Your answer should be every line of the records that contains the word "github".

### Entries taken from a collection
--- START ---

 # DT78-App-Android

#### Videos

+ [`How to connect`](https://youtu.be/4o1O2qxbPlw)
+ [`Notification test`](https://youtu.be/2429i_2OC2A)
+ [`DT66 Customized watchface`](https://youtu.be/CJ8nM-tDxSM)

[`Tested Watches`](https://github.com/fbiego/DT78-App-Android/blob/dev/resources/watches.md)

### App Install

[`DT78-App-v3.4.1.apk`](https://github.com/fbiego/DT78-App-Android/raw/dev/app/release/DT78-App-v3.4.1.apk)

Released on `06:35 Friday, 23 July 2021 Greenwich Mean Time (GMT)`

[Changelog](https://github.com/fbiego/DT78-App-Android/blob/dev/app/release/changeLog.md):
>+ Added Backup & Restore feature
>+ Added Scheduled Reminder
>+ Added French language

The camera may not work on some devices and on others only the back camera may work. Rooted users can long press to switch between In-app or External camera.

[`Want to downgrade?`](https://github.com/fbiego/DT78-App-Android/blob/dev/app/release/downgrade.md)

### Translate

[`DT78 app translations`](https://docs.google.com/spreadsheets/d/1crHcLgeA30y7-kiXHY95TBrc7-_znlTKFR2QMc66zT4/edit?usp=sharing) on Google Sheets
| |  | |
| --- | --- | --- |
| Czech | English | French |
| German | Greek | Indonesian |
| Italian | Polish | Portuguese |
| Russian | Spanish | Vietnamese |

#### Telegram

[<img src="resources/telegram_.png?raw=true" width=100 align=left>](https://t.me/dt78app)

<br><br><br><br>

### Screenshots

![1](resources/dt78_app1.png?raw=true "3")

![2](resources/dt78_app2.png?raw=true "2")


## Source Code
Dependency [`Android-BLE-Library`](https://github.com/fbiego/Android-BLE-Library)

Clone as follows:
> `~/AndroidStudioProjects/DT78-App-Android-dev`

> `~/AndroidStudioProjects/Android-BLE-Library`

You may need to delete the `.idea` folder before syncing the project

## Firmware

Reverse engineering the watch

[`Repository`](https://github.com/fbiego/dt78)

--- END ---
--- START ---

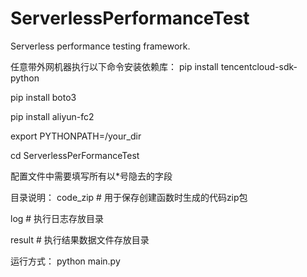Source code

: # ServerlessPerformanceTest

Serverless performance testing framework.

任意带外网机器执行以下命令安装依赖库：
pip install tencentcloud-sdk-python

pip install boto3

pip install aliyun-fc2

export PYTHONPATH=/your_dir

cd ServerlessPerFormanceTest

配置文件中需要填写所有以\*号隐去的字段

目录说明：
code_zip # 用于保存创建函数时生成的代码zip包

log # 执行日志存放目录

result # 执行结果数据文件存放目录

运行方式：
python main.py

--- END ---

### Exercise answer
[`Tested Watches`](https://github.com/fbiego/DT78-App-Android/blob/dev/resources/watches.md)
[`DT78-App-v3.4.1.apk`](https://github.com/fbiego/DT78-App-Android/raw/dev/app/release/DT78-App-v3.4.1.apk)
[Changelog](https://github.com/fbiego/DT78-App-Android/blob/dev/app/release/changeLog.md):
[`Want to downgrade?`](https://github.com/fbiego/DT78-App-Android/blob/dev/app/release/downgrade.md)
Dependency [`Android-BLE-Library`](https://github.com/fbiego/Android-BLE-Library)
[`Repository`](https://github.com/fbiego/dt78)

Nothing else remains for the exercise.